WSJ -  A sustained effort is underway to deny children access to literature. Under the slogan #DisruptTexts, critical-theory ideologues, schoolteachers and Twitter agitators are purging and propagandizing against classic texts—everything from Homer to F. Scott Fitzgerald to Dr. Seuss.

Their ethos holds that children shouldn’t have to read stories written in anything other than the present-day vernacular—especially those “in which racism, sexism, ableism, anti-Semitism, and other forms of hate are the norm,” as young-adult novelist Padma Venkatraman writes in School Library Journal. No author is valuable enough to spare, Ms. Venkatraman instructs: “Absolving Shakespeare of responsibility by mentioning that he lived at a time when hate-ridden sentiments prevailed, risks sending a subliminal message that academic excellence outweighs hateful rhetoric.”

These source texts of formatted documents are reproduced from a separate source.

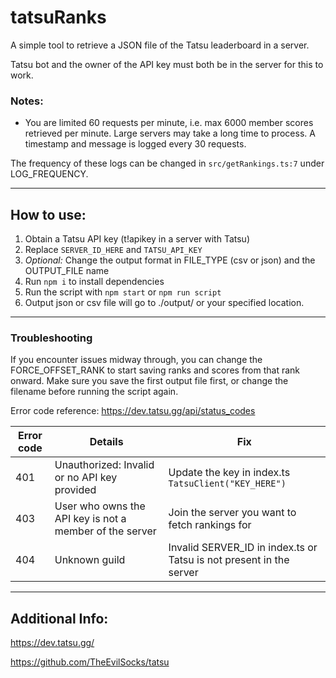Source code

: # tatsuRanks

A simple tool to retrieve a JSON file of the Tatsu leaderboard in a server.

Tatsu bot and the owner of the API key must both be in the server for this to work.



### Notes: 
- You are limited 60 requests per minute, i.e. max 6000 member scores retrieved per minute. Large servers may take a long time to process. A timestamp and message is logged every 30 requests.

The frequency of these logs can be changed in `src/getRankings.ts:7` under LOG_FREQUENCY.


---


## How to use:

1. Obtain a Tatsu API key (t!apikey in a server with Tatsu)
2. Replace `SERVER_ID_HERE` and `TATSU_API_KEY`
3. _Optional:_ Change the output format in FILE_TYPE (csv or json) and the OUTPUT_FILE name
4. Run `npm i` to install dependencies
5. Run the script with `npm start` or `npm run script`
6. Output json or csv file will go to ./output/ or your specified location.


---


### Troubleshooting
If you encounter issues midway through, you can change the FORCE_OFFSET_RANK to start saving ranks and scores from that rank onward. Make sure you save the first output file first, or change the filename before running the script again.

Error code reference: https://dev.tatsu.gg/api/status_codes

Error code | Details | Fix
--- | --- | ---
401 | Unauthorized: Invalid or no API key provided | Update the key in index.ts `TatsuClient("KEY_HERE")` 
403 | User who owns the API key is not a member of the server | Join the server you want to fetch rankings for
404 | Unknown guild | Invalid SERVER_ID in index.ts or Tatsu is not present in the server



---


## Additional Info:


<https://dev.tatsu.gg/>


<https://github.com/TheEvilSocks/tatsu>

The demands for censorship appear to be getting results. “Be like Odysseus and embrace the long haul to liberation (and then take the Odyssey out of your curriculum because it’s trash),” tweeted Shea Martin in June. “Hahaha,” replied Heather Levine, an English teacher at Lawrence (Mass.) High School. “Very proud to say we got the Odyssey removed from the curriculum this year!” When I contacted Ms. Levine to confirm this, she replied that she found the inquiry “invasive.” The English Department chairman of Lawrence Public Schools, Richard Gorham, didn’t respond to emails.

Remember the "Odyssey"? Required summer reading for every high schooler in America for centuries. One of the oldest pieces of literature dating back to the beginning of recorded history. It's as human as human gets. 

To refresh everyone's memories, the story tells the tale of the hero Odysseus who spent 10 years fighting in the Trojan War. It takes him 10 years to return home while fighting through a non-stop series of enemies and perils. Everybody thinks he's dead except his wife Penelope and son Telemachus who also have to fend off scumbags of their own.

He and his men defeated giant Cyclops, witches, and gods. But they never met an opponent like high school teachers in 2020.

Back in Homer's day, open debate was an appreciated art form. It was the essence of being human. Different people exploring their differences through thought and discussion. Wild notion.

Not today. Not on the outrage police's watch.

“It’s a tragedy that this anti-intellectual movement of canceling the classics is gaining traction among educators and the mainstream publishing industry,” says science-fiction writer Jon Del Arroz, one of the rare industry voices to defend Ms. Cluess. “Erasing the history of great works only limits the ability of children to become literate.”

He’s right. If there is harm in classic literature, it comes from not teaching it. Students excused from reading foundational texts may imagine themselves lucky to get away with YA novels instead—that’s what the #DisruptTexts people want—but compared with their better-educated peers they will suffer a poverty of language and cultural reference. Worse, they won’t even know it.

#disrupttexts movement? For real? 

If teachers are supposed to teach why are they so hellbent on doing away with stuff to teach? 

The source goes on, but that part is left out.